As part of our comparative literature pathways, you may also study designated cross-linguistic options including European Enlightenment, Cultural Studies, Contesting Colonialisms, and Posthuman Subjectivities. This year’s selection of Special Subjects can be found here:
|Byzantine & Modern Greek
Methods of Criticism or Scholarship Seminars
This option provides all students with training in the theoretical and methodological issues relevant to their studies. The lectures and seminars will run over two terms, Michaelmas and Hilary, and include:
- Palaeography, History of the Book and Digital Humanities (which offers training in dealing with manuscripts and books across different historical periods and European languages)
- Key Questions in Critical Thought (covering a range of topics including feminism and gender, post-colonialism and globalisation, affect theory, eco-criticism and the new materialism, ethical criticism, and the debate about humanities and education). Reading List.
- Spaces of Comparison (addressing topics such as National literatures – World literature?, The Ancients and the Moderns – the Role of the Canon, Translation, Adaptation, Version; Place and Displacement)
- History of Ideas in Germany from the Eighteenth to the Twentieth Centuries (dealing with writers such as Kant, Schiller, Marx, Nietzsche, Freud, Heidegger, Benjamin, Wittgenstein, Arendt and Adorno)

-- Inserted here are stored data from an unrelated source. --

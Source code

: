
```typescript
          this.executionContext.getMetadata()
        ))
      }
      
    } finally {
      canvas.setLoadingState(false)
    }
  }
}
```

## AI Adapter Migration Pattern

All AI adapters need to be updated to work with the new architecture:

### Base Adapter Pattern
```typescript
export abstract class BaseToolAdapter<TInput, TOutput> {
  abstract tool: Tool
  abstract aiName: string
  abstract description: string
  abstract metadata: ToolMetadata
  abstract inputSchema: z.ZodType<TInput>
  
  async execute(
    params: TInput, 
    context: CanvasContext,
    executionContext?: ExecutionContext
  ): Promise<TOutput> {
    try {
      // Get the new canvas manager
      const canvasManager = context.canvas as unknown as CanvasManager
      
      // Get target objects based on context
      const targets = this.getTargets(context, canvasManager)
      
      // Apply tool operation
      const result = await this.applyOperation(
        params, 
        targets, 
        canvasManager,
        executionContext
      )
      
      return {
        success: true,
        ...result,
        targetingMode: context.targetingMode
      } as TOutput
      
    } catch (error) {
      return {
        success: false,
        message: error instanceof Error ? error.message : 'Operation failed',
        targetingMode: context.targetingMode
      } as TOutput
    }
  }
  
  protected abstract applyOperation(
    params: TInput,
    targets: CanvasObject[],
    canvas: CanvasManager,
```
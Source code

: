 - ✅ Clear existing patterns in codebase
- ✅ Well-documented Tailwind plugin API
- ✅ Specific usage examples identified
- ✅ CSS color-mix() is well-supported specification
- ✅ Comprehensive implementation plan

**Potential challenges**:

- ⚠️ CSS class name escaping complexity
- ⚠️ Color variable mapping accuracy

All candidates prepare a dissertation of 20,000 to 25,000 words which must be submitted in the sixth week of the last term of study. The subject may be related to one or more of your Special Subjects, or to your theoretical or methodological option. It allows you to use and extend the reading you have done for your Special Subjects, to apply the theoretical reflections or methodological approaches acquired in your first year of study, and to undertake a substantial piece of research that shows your independence of thought and scholarship.
Special Subjects: You will select what you and your supervisor(s) think are the best essay or essays and submit it or them as a portfolio for examination. Special Subject submissions may comprise one or two essays to a total maximum word length of between 5,000 — 7,000 words.
Methods of Criticism or Scholarship Seminars: submission of an essay of 5,000 to 7,000 words for examination at the end of the second term.
Dissertation: Submission of a dissertation of 20,000 — 25,000 words in the sixth week of the last term of study.